Reported: 2014-05-15 22:00 UTC by Egmont Koblinger
Modified: 2014-05-17 11:48 UTC
See Also:
GNOME target: ---
GNOME version: ---


Attachments
test file 'socat' (8.00 KB, application/octet-stream)
2014-05-15 22:59 UTC, Egmont Koblinger
  Details
The Fix (2.71 KB, patch)
2014-05-16 01:37 UTC, Egmont Koblinger
none Details | Review
The Fix v2 (4.86 KB, patch)
2014-05-16 12:27 UTC, Egmont Koblinger
committed Details | Review

Description Egmont Koblinger 2014-05-15 22:00:21 UTC
- Download and uncompress the binary file "socat" from https://bugs.kde.org/show_bug.cgi?id=334432
- Start vte or g-t
- execute "cat socat"
- wait until completes (stops), note: you may not see the prompt because some of the escape sequences caused data to be injected as if it was typed
- press ^C to drop that data, the prompt appears
- execute "konsole --version", and repeat this step if necessary

In about half of the cases, three lines (qt, kde, konsole version) are printed and the prompt correctly appears.

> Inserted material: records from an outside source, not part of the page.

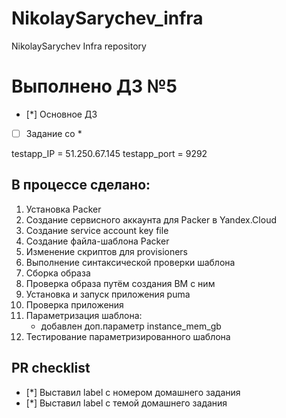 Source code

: # NikolaySarychev_infra
NikolaySarychev Infra repository

# Выполнено ДЗ №5
 - [*] Основное ДЗ
 - [ ] Задание со *

testapp_IP = 51.250.67.145
testapp_port = 9292

## В процессе сделано:
1. Установка Packer
2. Создание сервисного аккаунта для Packer в Yandex.Cloud
3. Создание service account key file
4. Создание файла-шаблона Packer
5. Изменение скриптов для provisioners
6. Выполнение синтаксической проверки шаблона
7. Сборка образа
8. Проверка образа путём создания ВМ с ним
9. Установка и запуск приложения puma
10. Проверка приложения
11. Параметризация шаблона:
    - добавлен доп.параметр instance_mem_gb
12. Тестирование параметризированного шаблона


## PR checklist
 - [*] Выставил label с номером домашнего задания
 - [*] Выставил label с темой домашнего задания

In the other half of the cases, nothing seems to happen, as if konsole hung. However, any keypress (even a backspace) or dragging the scrollbar causes konsole's output and the prompt to appear.
Comment 1 Egmont Koblinger 2014-05-15 22:07:26 UTC
If you redirect the output: "konsole --version > /tmp/konsoleversion", you'll still face the vte bug: the prompt is not always displayed. If you check the output file's timestamp and content (it's recent and contains the full version info) and ps for konsole (it's not running) you'll find that konsole has already completed its task and quit.

If you make your bash prompt store the timestamp somewhere (e.g. PS1='blahblah $(date > /tmp/xx) blah'), you'll see that bash has already printed the new prompt, it's just not shown by vte.

If you execute "cat /tmp/konsoleversion", vte always updates the display correctly. However, something like "sleep 0.05; cat /tmp/konsoleversion" sometimes triggers the bug. So timing does matter a lot.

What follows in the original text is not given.